Magistrado  Ponente  

STP16405-2019  

Radicación  Nº108130  

Acta  No. 321  

Bogotá,  D.C., tres (3) de diciembre de dos mil diecinueve (2019).  

ASUNTO  

Se  pronuncia la Sala acerca de la impugnación interpuesta por  MIRIAM REAL GARCÍA,  en su calidad de apoderada especial de LITOPLAS  S.A.  contra el fallo de tutela proferido el 9 de octubre de 2019, por la  Sala de Casación Laboral de  la Corte Suprema de Justicia, que  le negó el amparo de sus derechos fundamentales al debido  proceso e igualdad, presuntamente vulnerados por la Sala Laboral del  Tribunal Superior de Barranquilla, en actuación que vinculó  al Sindicato Nacional de la Industria de Productos Destinados a la  Alimentación, las Bebidas, Afines y  Similares-SINANINAL-Subdirectiva Barranquilla, al Sindicato de  Trabajadores y Empleados de la Flexografía de LITOPLAS  S.A-SINTAFLEX, al Sindicato SINTRAPLAS y a Elkin de Jesús  Valega Arrieta.  
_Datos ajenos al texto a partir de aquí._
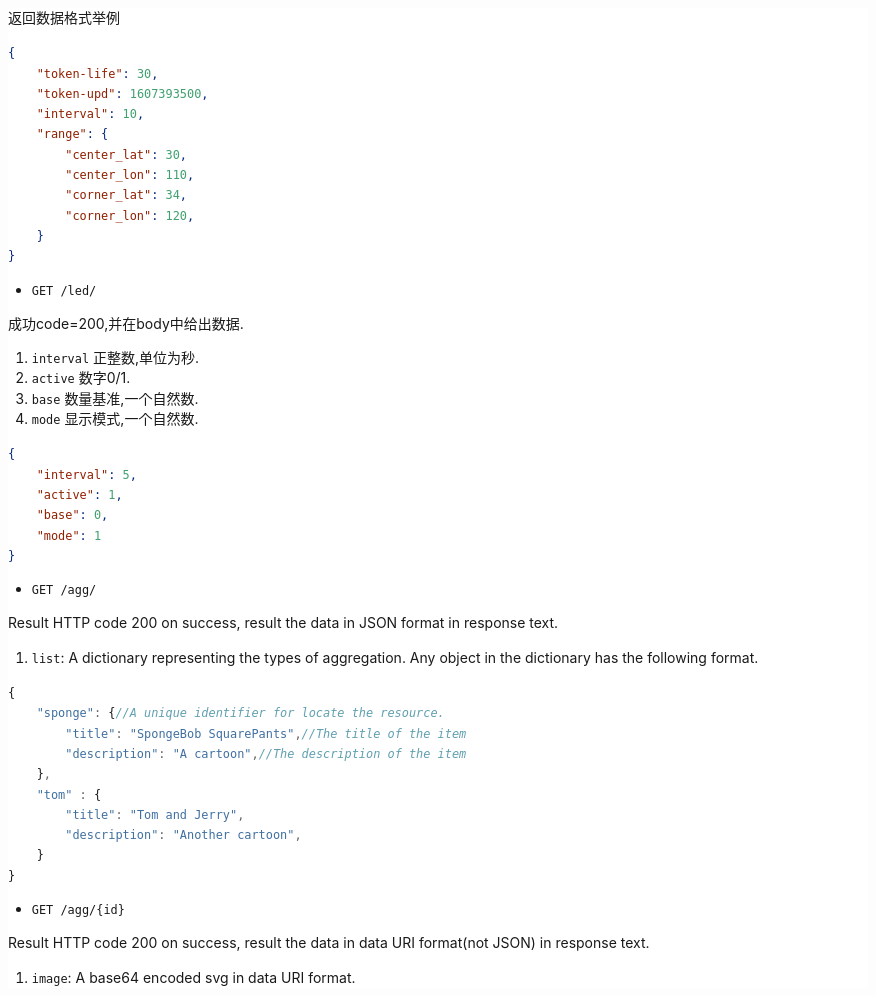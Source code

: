 返回数据格式举例

```json
{
	"token-life": 30,
	"token-upd": 1607393500,
	"interval": 10,
	"range": {
		"center_lat": 30,
		"center_lon": 110,
		"corner_lat": 34,
		"corner_lon": 120,
	}
}
```


- `GET /led/`

成功code=200,并在body中给出数据.

1. `interval` 正整数,单位为秒.
2. `active` 数字0/1.
3. `base` 数量基准,一个自然数.
4. `mode` 显示模式,一个自然数.

```json
{
	"interval": 5,
	"active": 1,
	"base": 0,
	"mode": 1
}
```


- `GET /agg/`

Result HTTP code 200 on success, result the data in JSON format in response text.

1. `list`: A dictionary representing the types of aggregation. Any object in the dictionary has the following format. 
```javascript
{
  	"sponge": {//A unique identifier for locate the resource.
	   	"title": "SpongeBob SquarePants",//The title of the item
	   	"description": "A cartoon",//The description of the item
   	},
	"tom" : {
	   	"title": "Tom and Jerry",
	   	"description": "Another cartoon",
	}
}
```

- `GET /agg/{id}`

Result HTTP code 200 on success, result the data in data URI format(not JSON) in response text. 
1. `image`: A base64 encoded svg in data URI format.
PROBLEMA  JURÍDICO A RESOLVER  

Se  cumplen los requisitos generales y específicos de procedencia  de la acción de tutela contra providencia judicial, en este  caso, la proferida por la Sala Laboral del Tribunal Superior de  Barranquilla, en tanto a juicio de la demandante concurren defectos  sustantivos por «evidente  abuso del derecho de asociación sindical».  
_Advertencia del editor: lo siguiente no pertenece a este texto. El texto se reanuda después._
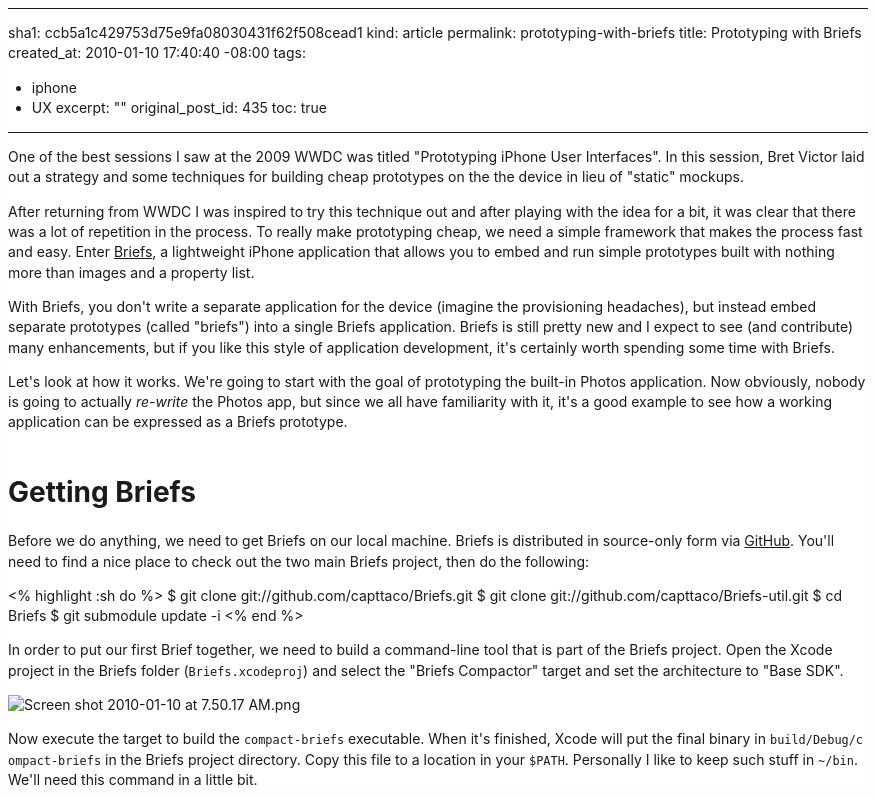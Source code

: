----- 
sha1: ccb5a1c429753d75e9fa08030431f62f508cead1
kind: article
permalink: prototyping-with-briefs
title: Prototyping with Briefs
created_at: 2010-01-10 17:40:40 -08:00
tags:
- iphone
- UX
excerpt: ""
original_post_id: 435
toc: true
-----
One of the best sessions I saw at the 2009 WWDC was titled "Prototyping iPhone User Interfaces". In this session, Bret Victor laid out a strategy and some techniques for building cheap prototypes on the the device in lieu of "static" mockups.

After returning from WWDC I was inspired to try this technique out and after playing with the idea for a bit, it was clear that there was a lot of repetition in the process. To really make prototyping cheap, we need a simple framework that makes the process fast and easy. Enter [Briefs](http://github.com/capttaco/Briefs), a lightweight iPhone application that allows you to embed and run simple prototypes built with nothing more than images and a property list.

With Briefs, you don't write a separate application for the device (imagine the provisioning headaches), but instead embed separate prototypes (called "briefs") into a single Briefs application. Briefs is still pretty new and I expect to see (and contribute) many enhancements, but if you like this style of application development, it's certainly worth spending some time with Briefs.

Let's look at how it works. We're going to start with the goal of prototyping the built-in Photos application. Now obviously, nobody is going to actually _re-write_ the Photos app, but since we all have familiarity with it, it's a good example to see how a working application can be expressed as a Briefs prototype.

# Getting Briefs

Before we do anything, we need to get Briefs on our local machine. Briefs is distributed in source-only form via [GitHub](http://github.com/capttaco/Briefs). You'll need to find a nice place to check out the two main Briefs project, then do the following:

<% highlight :sh do %>
$ git clone git://github.com/capttaco/Briefs.git
$ git clone git://github.com/capttaco/Briefs-util.git
$ cd Briefs
$ git submodule update -i
<% end %>

In order to put our first Brief together, we need to build a command-line tool that is part of the Briefs project. Open the Xcode project in the Briefs folder (`Briefs.xcodeproj`) and select the "Briefs Compactor" target and set the architecture to "Base SDK".

![Screen shot 2010-01-10 at 7.50.17 AM.png](/images/2010/01/Screen-shot-2010-01-10-at-7.50.17-AM.png)

Now execute the target to build the `compact-briefs` executable. When it's finished, Xcode will put the final binary in `build/Debug/compact-briefs` in the Briefs project directory. Copy this file to a location in your `$PATH`. Personally I like to keep such stuff in `~/bin`. We'll need this command in a little bit.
ANTECEDENTES  PROCESALES  

Con  auto de 30 de septiembre de 2019, la Sala de Casación Laboral  de la Corte Suprema de Justicia, avocó el conocimiento de la  acción de tutela y dio traslado de la demanda a los accionados  y vinculados a efectos de garantizar sus derechos de defensa y  contradicción.  

RESULTADOS  PROBATORIOS  

Un  Magistrado de la Sala Tercera de Decisión Laboral del Tribunal  Superior de Barranquilla, manifestó que en el despacho cursó  el proceso especial de fuero sindical-acción de levantamiento  promovido por LITOPLAS S.A. contra Elkin Valega, con radicado número  2017-00343, a fin de decidir el recurso de apelación  interpuesto contra la sentencia proferida el 26 de noviembre de 2018,  por el Juzgado Décimo Laboral del Circuito de esa ciudad,  providencia que fue confirmada en segunda instancia.  

SENTENCIA  IMPUGNADA  

Mediante  sentencia de 9 de octubre de 2019, la Sala de Casación Laboral  de la Corte Suprema de Justicia negó el amparo deprecado, al  advertir que la sentencia judicial confutada es producto de una  interpretación judicial respetable, con apego de las normas  que rigen el asunto sometido a su consideración, por lo que la  decisión se advierte razonable y se apoya en un adecuado  análisis de la situación fáctica y jurídica  sometida al escrutinio del fallador accionado.  

IMPUGNACIÓN  

La  demandante impugnó el fallo en cita, sin embargo no hizo  consideración adicional al respecto.  

CONSIDERACIONES  

1.  De conformidad con lo previsto en el artículo 32 del Decreto  2591 de 1991, el numeral 5 del artículo 2.2.3.1.2.1 del  Decreto 1069 de 2015, modificado por el artículo 1 del Decreto  1983 de 2017, esta Sala es competente para resolver la acción  de tutela interpuesta por LITOPLAS  S.A. a  través de su representante legal  contra  la Sala  de Casación Laboral de esta Corporación.  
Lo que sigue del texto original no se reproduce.